Update the external automatic translation Oozie job
The external automatic translation Oozie job has not been able to run since December, since Analytics Engineering updated the URL of the Hive endpoint. The last data in neilpquinn.toledo_pageviews is for 2020-12-21. Source data is deleted after 90 days, so the last day before we start losing data is 2021-03-20.

We need to update and relaunch the job. When we do this, we should also move it to the analytics/wmf-product/jobs repo, and adapt it to take advantage of the new ownership and deployment process (T267940).


Mar 16 2021, 6:30 PM

Before we do this, we should confirm that this job is actually worth keeping. There is no organizational focus on the ExternalGuidance tool anymore, and we've decided there's no need to keep the automated report based on this job (T246250). There's no huge cost to keeping it, but if we can't imagine any future use, there's no need to pay even this moderate cost.

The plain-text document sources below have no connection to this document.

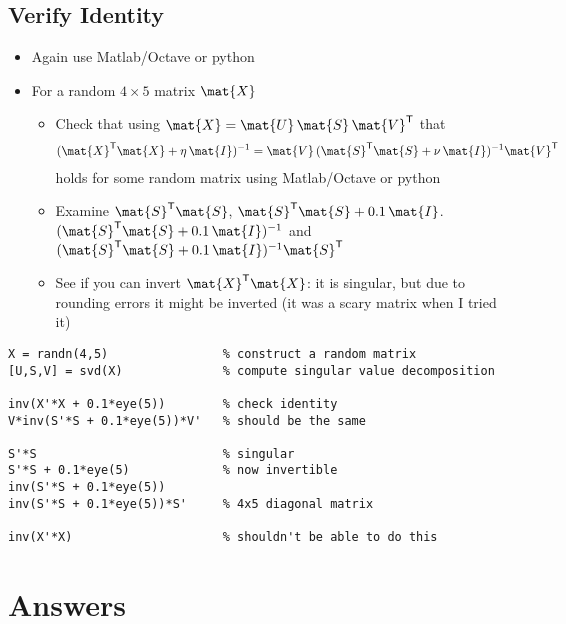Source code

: \documentclass[11pt]{article}
\newcommand{\tr}{\textsf{T}}
\begin{document}
\subsection{Verify Identity}
\label{sec:orga97e89e}
\begin{itemize}
\item Again use Matlab/Octave or python
\item For a random \(4\times5\) matrix \(\mat{X}\)
\begin{itemize}
\item Check that using \(\mat{X} = \mat{U}\,\mat{S}\,\mat{V}^\tr\) that
\begin{align*}
 (\mat{X}^\tr\mat{X} + \eta\,\mat{I})^{-1} 
  = \mat{V}\,(\mat{S}^\tr\mat{S}+\nu\,\mat{I})^{-1}\mat{V}^\tr
\end{align*}
holds for some random matrix using Matlab/Octave or python
\item Examine \(\mat{S}^\tr\mat{S}\), \(\mat{S}^\tr\mat{S}+0.1\,\mat{I}\).
\((\mat{S}^\tr\mat{S}+0.1\,\mat{I})^{-1}\) and
\((\mat{S}^\tr\mat{S}+0.1\,\mat{I})^{-1} \mat{S}^\tr\)
\item See if you can invert \(\mat{X}^\tr\mat{X}\): it is singular,
but due to rounding errors it might be inverted (it was a scary
matrix when I tried it)
\end{itemize}
\end{itemize}

\begin{verbatim}
X = randn(4,5)                % construct a random matrix
[U,S,V] = svd(X)              % compute singular value decomposition

inv(X'*X + 0.1*eye(5))        % check identity
V*inv(S'*S + 0.1*eye(5))*V'   % should be the same

S'*S                          % singular
S'*S + 0.1*eye(5)             % now invertible
inv(S'*S + 0.1*eye(5))        
inv(S'*S + 0.1*eye(5))*S'     % 4x5 diagonal matrix

inv(X'*X)                     % shouldn't be able to do this
\end{verbatim}

\section{Answers}
\label{sec:org80a2817}
\end{document}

I consulted @Pginer-WMF and @Arrbee, and they believe it's worth continuing to collect this data. I will need to do this soon as we are approaching the point of data loss.

Mostly done now (even if there's less point because of T277781); raising to high because (more) data loss is imminent.

The job is running again, but the daily pageview counts generated by the new job are only 20% of the ones generated by the old job, even though I didn't make any substantive change to the query. I'll need to figure this out if we want to keep producing meaningful data.

I've discussed this with @Pginer-WMF: we do want to keep this job running properly, but I'll do it after T254891/T254891.

I've discussed with Pau, and instead of doing this, we can use the edit tag data to get a rough idea of the impact that the Google Translation entry point for Content Translation has.